Pour remonter la pente, il insiste sur le rôle joué par son public. "J’ai les meilleurs fans au monde", répète-t-il, reconnaissant volontiers au passage avoir pris conscience de la réalité de ce soutien dans ces circonstances particulières : "Quand j’étais KO et qu’ils ne me voyaient pas sur les réseaux sociaux pendent deux jours, ils me disaient : 'Papa Moellon [son surnom, NDR], annonce-toi ! On veut t’entendre ! Lève-toi !'" De quoi retrouver une certaine motivation.
La voix du peuple
Il restait à reconstituer les effectifs de sa formation Villa Nova pour l’accompagner sur scène comme en studio. Là encore, Fabregas s’est en partie appuyé sur sa fan base. À l’Espace Amarilys de Station Ma Campagne, en plein Kinshasa, il a procédé au recrutement : des tests "en live" avec en guise de jury "ceux qui avaient acheté les tickets pour venir donner de la force aux répétitions". L’homme voit des vertus démocratiques à ce modus operandi. "J’ai suivi la voix du peuple", estime le chanteur.

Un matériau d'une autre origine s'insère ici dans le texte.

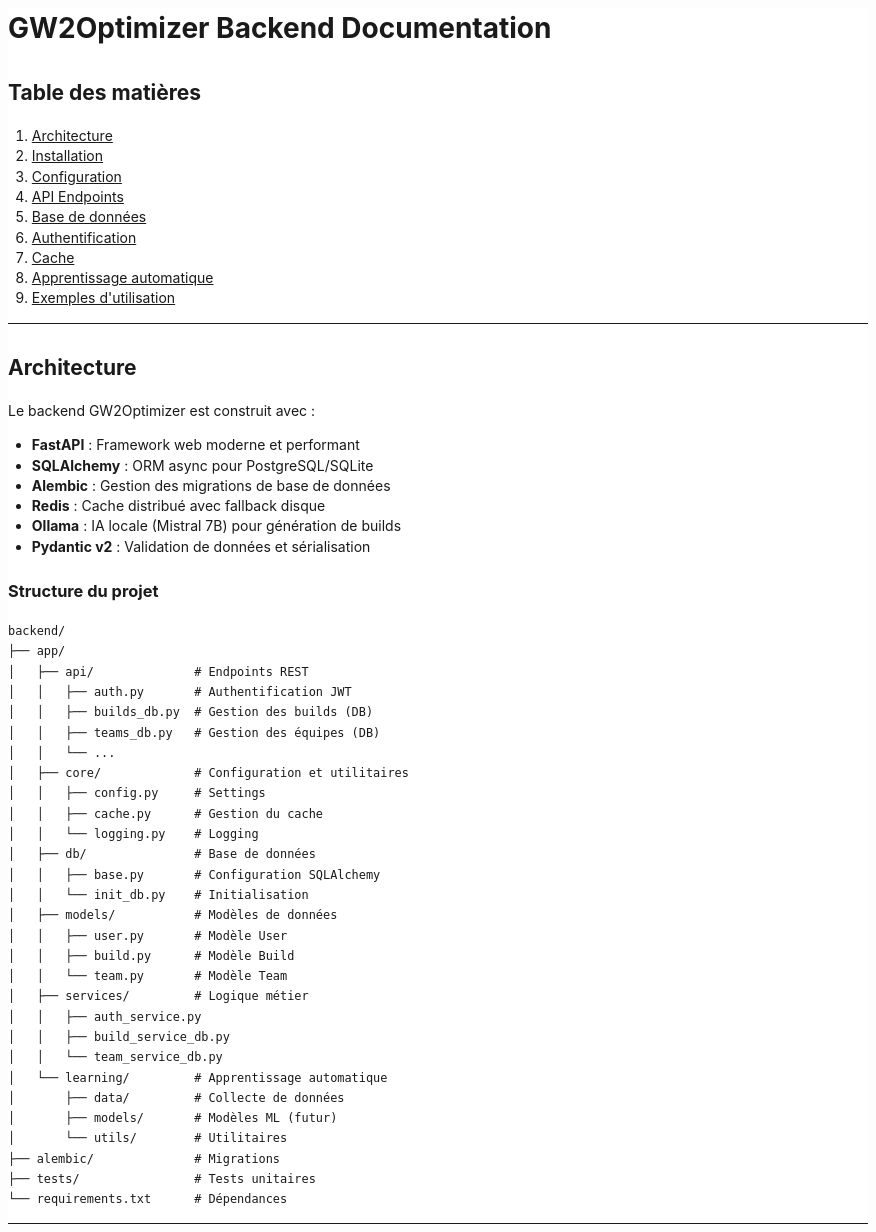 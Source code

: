 # GW2Optimizer Backend Documentation

## Table des matières

1. [Architecture](#architecture)
2. [Installation](#installation)
3. [Configuration](#configuration)
4. [API Endpoints](#api-endpoints)
5. [Base de données](#base-de-données)
6. [Authentification](#authentification)
7. [Cache](#cache)
8. [Apprentissage automatique](#apprentissage-automatique)
9. [Exemples d'utilisation](#exemples-dutilisation)

---

## Architecture

Le backend GW2Optimizer est construit avec :

- **FastAPI** : Framework web moderne et performant
- **SQLAlchemy** : ORM async pour PostgreSQL/SQLite
- **Alembic** : Gestion des migrations de base de données
- **Redis** : Cache distribué avec fallback disque
- **Ollama** : IA locale (Mistral 7B) pour génération de builds
- **Pydantic v2** : Validation de données et sérialisation

### Structure du projet

```
backend/
├── app/
│   ├── api/              # Endpoints REST
│   │   ├── auth.py       # Authentification JWT
│   │   ├── builds_db.py  # Gestion des builds (DB)
│   │   ├── teams_db.py   # Gestion des équipes (DB)
│   │   └── ...
│   ├── core/             # Configuration et utilitaires
│   │   ├── config.py     # Settings
│   │   ├── cache.py      # Gestion du cache
│   │   └── logging.py    # Logging
│   ├── db/               # Base de données
│   │   ├── base.py       # Configuration SQLAlchemy
│   │   └── init_db.py    # Initialisation
│   ├── models/           # Modèles de données
│   │   ├── user.py       # Modèle User
│   │   ├── build.py      # Modèle Build
│   │   └── team.py       # Modèle Team
│   ├── services/         # Logique métier
│   │   ├── auth_service.py
│   │   ├── build_service_db.py
│   │   └── team_service_db.py
│   └── learning/         # Apprentissage automatique
│       ├── data/         # Collecte de données
│       ├── models/       # Modèles ML (futur)
│       └── utils/        # Utilitaires
├── alembic/              # Migrations
├── tests/                # Tests unitaires
└── requirements.txt      # Dépendances
```

--- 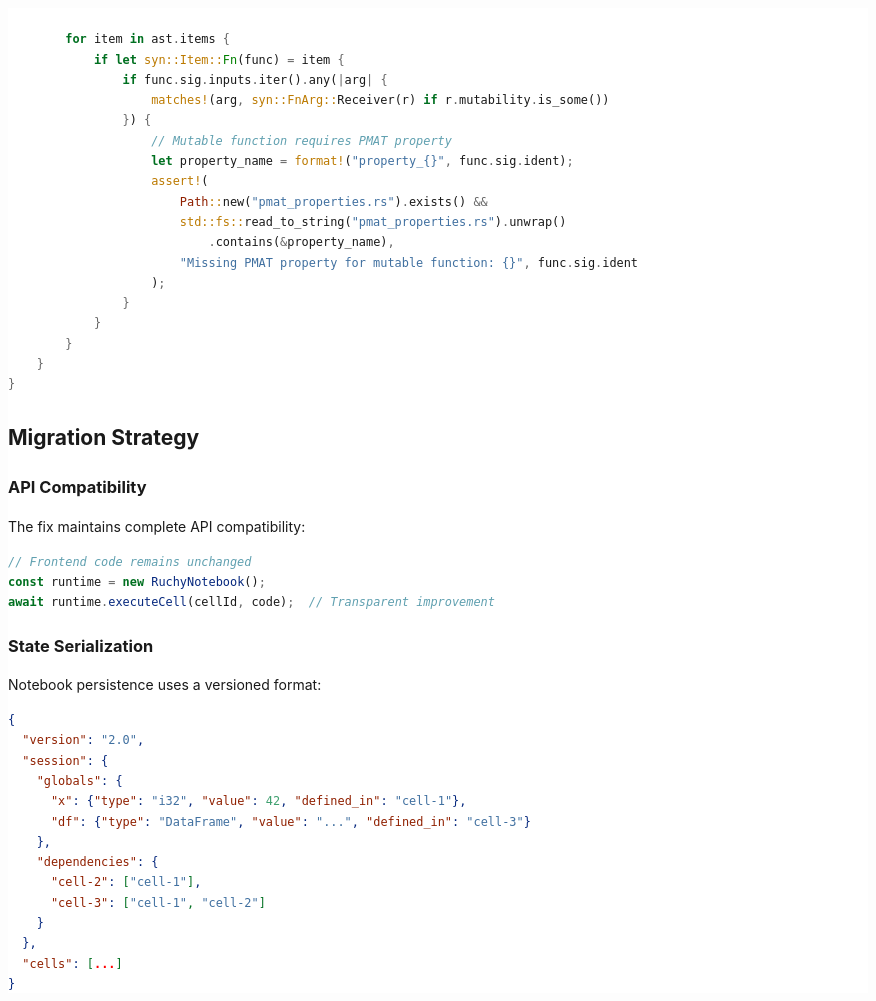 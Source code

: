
 ```rust
        
        for item in ast.items {
            if let syn::Item::Fn(func) = item {
                if func.sig.inputs.iter().any(|arg| {
                    matches!(arg, syn::FnArg::Receiver(r) if r.mutability.is_some())
                }) {
                    // Mutable function requires PMAT property
                    let property_name = format!("property_{}", func.sig.ident);
                    assert!(
                        Path::new("pmat_properties.rs").exists() &&
                        std::fs::read_to_string("pmat_properties.rs").unwrap()
                            .contains(&property_name),
                        "Missing PMAT property for mutable function: {}", func.sig.ident
                    );
                }
            }
        }
    }
}
```

## Migration Strategy

### API Compatibility

The fix maintains complete API compatibility:

```javascript
// Frontend code remains unchanged
const runtime = new RuchyNotebook();
await runtime.executeCell(cellId, code);  // Transparent improvement
```

### State Serialization

Notebook persistence uses a versioned format:

```json
{
  "version": "2.0",
  "session": {
    "globals": {
      "x": {"type": "i32", "value": 42, "defined_in": "cell-1"},
      "df": {"type": "DataFrame", "value": "...", "defined_in": "cell-3"}
    },
    "dependencies": {
      "cell-2": ["cell-1"],
      "cell-3": ["cell-1", "cell-2"]
    }
  },
  "cells": [...]
}
```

"La nouvelle collection rumba" réunie sur cet album Gomme, décliné en deux volumes parus à quelques semaines d’intervalle, répond aussi à l’envie d’honorer ce genre musical inscrit au patrimoine immatériel de l’UNESCO en 2021. Fabregas n’avait pas encore eu l’occasion de le faire, son précédent album Cible - Mise à jour (en deux volets également) datant de 2019.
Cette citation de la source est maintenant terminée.